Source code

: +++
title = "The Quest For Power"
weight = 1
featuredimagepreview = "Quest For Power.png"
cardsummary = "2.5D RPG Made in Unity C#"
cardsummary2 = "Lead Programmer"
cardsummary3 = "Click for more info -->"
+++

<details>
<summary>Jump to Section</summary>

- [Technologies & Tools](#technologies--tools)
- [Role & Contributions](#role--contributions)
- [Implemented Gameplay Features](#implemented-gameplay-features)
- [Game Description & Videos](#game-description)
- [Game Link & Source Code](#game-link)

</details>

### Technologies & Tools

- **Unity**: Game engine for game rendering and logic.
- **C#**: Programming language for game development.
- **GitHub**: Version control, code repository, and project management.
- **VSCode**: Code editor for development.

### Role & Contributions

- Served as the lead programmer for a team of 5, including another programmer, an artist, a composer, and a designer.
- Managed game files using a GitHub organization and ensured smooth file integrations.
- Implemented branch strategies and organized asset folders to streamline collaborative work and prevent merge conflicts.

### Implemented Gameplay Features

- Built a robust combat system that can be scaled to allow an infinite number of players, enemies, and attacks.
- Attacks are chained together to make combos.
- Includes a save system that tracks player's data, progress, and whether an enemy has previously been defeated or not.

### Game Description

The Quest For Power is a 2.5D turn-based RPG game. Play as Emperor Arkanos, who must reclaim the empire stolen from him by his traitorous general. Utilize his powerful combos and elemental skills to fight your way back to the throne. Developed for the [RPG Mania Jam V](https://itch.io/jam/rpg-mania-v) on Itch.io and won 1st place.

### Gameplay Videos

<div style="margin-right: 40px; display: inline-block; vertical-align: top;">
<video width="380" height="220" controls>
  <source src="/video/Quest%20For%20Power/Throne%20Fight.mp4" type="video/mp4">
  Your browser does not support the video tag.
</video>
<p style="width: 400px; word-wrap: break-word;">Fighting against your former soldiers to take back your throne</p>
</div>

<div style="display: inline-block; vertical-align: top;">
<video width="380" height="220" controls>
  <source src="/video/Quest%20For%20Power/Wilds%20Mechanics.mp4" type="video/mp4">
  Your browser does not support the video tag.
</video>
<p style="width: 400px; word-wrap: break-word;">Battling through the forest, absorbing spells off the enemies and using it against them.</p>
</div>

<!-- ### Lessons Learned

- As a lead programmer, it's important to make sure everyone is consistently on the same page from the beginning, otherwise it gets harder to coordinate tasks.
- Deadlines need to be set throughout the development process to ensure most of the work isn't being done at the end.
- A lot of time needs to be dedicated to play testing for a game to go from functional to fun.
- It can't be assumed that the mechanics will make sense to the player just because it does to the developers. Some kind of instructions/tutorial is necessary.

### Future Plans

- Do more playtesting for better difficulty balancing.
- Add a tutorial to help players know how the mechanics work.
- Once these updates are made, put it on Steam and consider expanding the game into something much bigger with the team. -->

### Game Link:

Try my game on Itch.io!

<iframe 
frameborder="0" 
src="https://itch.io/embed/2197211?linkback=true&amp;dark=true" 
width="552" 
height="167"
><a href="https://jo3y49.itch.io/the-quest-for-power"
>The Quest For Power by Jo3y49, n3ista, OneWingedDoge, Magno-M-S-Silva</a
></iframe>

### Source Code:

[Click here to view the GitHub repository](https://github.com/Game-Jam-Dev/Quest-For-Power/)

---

> _TRY IT_
Only a number is wanted here: how many lines of the data hold the string "style".

> _SOLUTION FOR THIS TASK_
4